Звучание воды неисчислимо по разнообразию мелодий, и нет пи одной неприятной: водопад, как бы он ни ревел, пусть по своим децибелам в сто самолетных турбин, но он не давит слух, а заколдовывает; ручеек, звякающий и звенящий камешками; выбулькивающий родник; стучащий по крыше дождь, о, тут снова неисчислимо: дождь по крыше, а крыши разные — тесовые, но и тесовые разные: свежий тес — веселый стук, старый, в зеленом мху — глуховато, усыпляюще; крыши под черепицей, дранкой, под соломой, даже толь, шифер, рубероид — не теми примирит миротворческое соединение неба и земли. А если взять дождь в лесу — как он согласен с елью, пихтой, как освещаются и веселятся, посверкивая, листочки берез, как тяжелеют и темнеют листья осины, усмиряются сосны — это без ветра, а с ветром?
Что уж говорить о морском и океанском прибое, ритме нарастания страшной силы после семи вздымающихся длинных изломанных хребтов… и эти удары восьмого и девятого, и эта огромная белая полоса пограничья воды и земли.
Вой вьюги (не отсюда ли и название печной закрышки — вьюшка) — этот вой заставляет вспомнить одиноких путников…
Нет случайных звуков в природе. Одни убаюкают, другие напомнят о нашей малости.
И как грубо и неопрятно вносим мы свои ужасные звуки в гармонию. Много раз я видел, как падают высокие корабельные и мачтовые сосны. Особенно жалко зимой. Земля промерзла и вздрагивает от удара и не принимает дерево, а в небе раздирается огромная сиротливая пустота. А бензопила ревет, выхлопной газ несет на людей, на кустарник, и огромный, во всем брезентовом вальщик целится под горло следующей сосне.
Этот грустный переход случился оттого, что я стоял, глядя на север и северо-запад, то есть туда, куда часто ездил в командировки в леспромхозы и сплавные участки и нагляделся всего.
Но тут же, без усилия, пришло радостное воспоминание о казнемских лесопитомниках. Там мы с младшим братом и еще одним мальчишкой под руководством взрослой работницы лесничества ухаживали за сосенками. Обычно, как в огороде, опалывали и окучивали землю вокруг растения. Только огород был огромнейший, на многие километры. Помню эти нескончаемые увалы, солнечные желтые пески, бруснику, чернику, и на увалах стояли и одобрительно гудели оставленные на семена необхватные, вознесенные надо всем мачты сосен.

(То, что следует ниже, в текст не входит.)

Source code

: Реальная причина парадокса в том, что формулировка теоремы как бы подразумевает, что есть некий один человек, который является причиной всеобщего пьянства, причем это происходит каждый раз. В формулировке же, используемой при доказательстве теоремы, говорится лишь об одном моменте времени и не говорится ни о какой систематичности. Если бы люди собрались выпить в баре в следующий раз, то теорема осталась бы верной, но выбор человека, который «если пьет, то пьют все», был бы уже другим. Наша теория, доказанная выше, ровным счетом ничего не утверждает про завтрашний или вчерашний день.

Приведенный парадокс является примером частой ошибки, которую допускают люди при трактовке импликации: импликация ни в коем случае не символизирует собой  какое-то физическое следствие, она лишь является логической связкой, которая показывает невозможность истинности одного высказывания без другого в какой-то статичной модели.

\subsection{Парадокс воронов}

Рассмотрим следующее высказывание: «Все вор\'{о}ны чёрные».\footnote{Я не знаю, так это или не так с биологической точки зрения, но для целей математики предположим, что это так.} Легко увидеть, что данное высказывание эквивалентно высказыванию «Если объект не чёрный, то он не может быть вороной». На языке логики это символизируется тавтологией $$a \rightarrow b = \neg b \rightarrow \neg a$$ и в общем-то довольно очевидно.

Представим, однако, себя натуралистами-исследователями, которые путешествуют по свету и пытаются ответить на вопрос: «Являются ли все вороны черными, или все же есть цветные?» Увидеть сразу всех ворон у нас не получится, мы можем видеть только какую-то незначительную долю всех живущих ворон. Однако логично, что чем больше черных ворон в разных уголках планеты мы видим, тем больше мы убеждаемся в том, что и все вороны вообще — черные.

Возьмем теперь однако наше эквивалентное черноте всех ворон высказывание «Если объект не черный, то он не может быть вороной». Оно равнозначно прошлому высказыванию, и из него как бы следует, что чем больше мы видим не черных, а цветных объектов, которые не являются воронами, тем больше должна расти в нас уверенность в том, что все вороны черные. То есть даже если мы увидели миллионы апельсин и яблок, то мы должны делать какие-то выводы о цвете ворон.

Как было тогда не решить, что небо — это парус для таких сосен, что мы — матросы корабля. Разумеется, пиратского. Только временные невольники на плантациях таких будущих огромных сосен. Но представить их, нагибаясь к пушистой, хотя уже колючей малютке, было невозможно.

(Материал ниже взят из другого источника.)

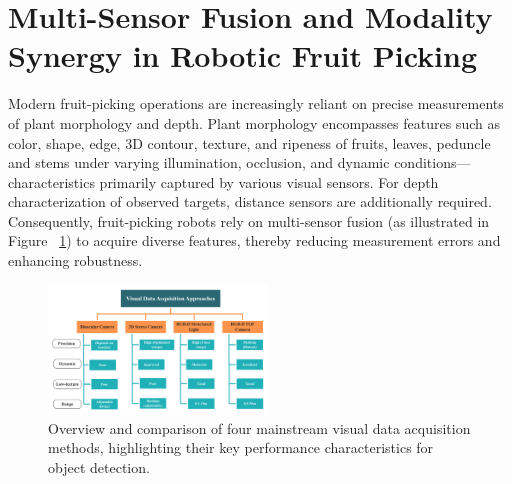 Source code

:\documentclass[a4paper,fleqn]{cas-dc}
\begin{document}
\section{Multi-Sensor Fusion and Modality Synergy in Robotic Fruit Picking}

Modern fruit-picking operations are increasingly reliant on precise measurements of plant morphology and depth. Plant morphology encompasses features such as color, shape, edge, 	3D contour, texture, and ripeness of fruits, leaves, peduncle and stems under varying illumination, occlusion, and dynamic conditions—characteristics primarily captured by various visual sensors. For depth characterization of observed targets, distance sensors are additionally required. 
Consequently, fruit-picking robots rely on multi-sensor fusion (as illustrated in Figure ~\ref{fig:camera}) to acquire diverse features, thereby reducing measurement errors and enhancing robustness.
\begin{figure}[hbtp]
\centering
\includegraphics[width=0.52\textwidth]{fig_camera1.png}
\caption{Overview and comparison of four mainstream visual data acquisition methods, highlighting their key performance characteristics for object detection.}
\label{fig:camera}
\end{figure}
\end{document}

Встреча с одноклассником Геной была более чем примитивной. У пивной мужики глядели на незнакомого, я узнал Гену я попросил отойти. Назвался.

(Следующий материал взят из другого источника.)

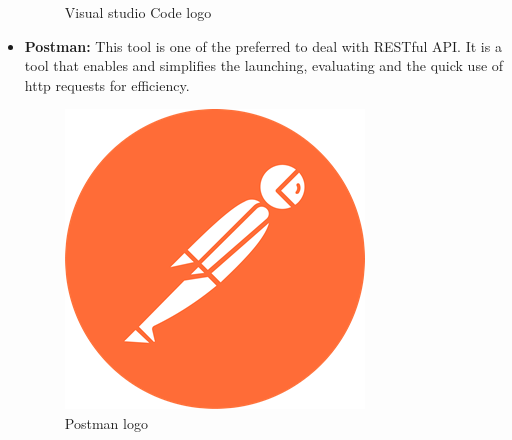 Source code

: \begin{itemize}
\begin{figure}[H]
                \caption{Visual studio Code logo } 
                \label{fig: Visual studio Code logo}
            \end{figure} 
    \item \textbf{Postman:} This tool is one of the preferred to deal with RESTful API. It is a tool that enables and simplifies the launching, evaluating and the quick use of http requests for efficiency.
        \begin{figure}[H] 
            \centering
            \includegraphics[scale=0.2]{logos/postman-logo.png}
            \caption{Postman logo} 
            \label{fig: Postman logo}
        \end{figure}
\end{itemize}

— А, — сказал, — вмазать хочешь? Давай трояк.
— Мне нельзя, лететь.
— Это ты летчику говоришь?
— Видеться надо еще кое с кем.
— Ну смотри. А трояк дай.
Сам я грешный человек, не могу и не смею осудить пьющего, пока не узнаю причин. Видел я сотни гибнущих от вина, но не знал их, не знал, кто они, откуда. Спросишь — соврут. Но Генка — красавец, гордость десятого «А», художник, спортсмен, погибель девчоночья… Он ухаживал как раз за Юлей и однажды меня приревновал. Юля была в бюро ВЛКСМ, я — секретарь, и что-то мы, изображая взрослых, зазаседались. Генка стоял за дверьми, ждал. Я его понимаю — ну, полчаса можно решать комсомольские дела, ну, час, но не два же!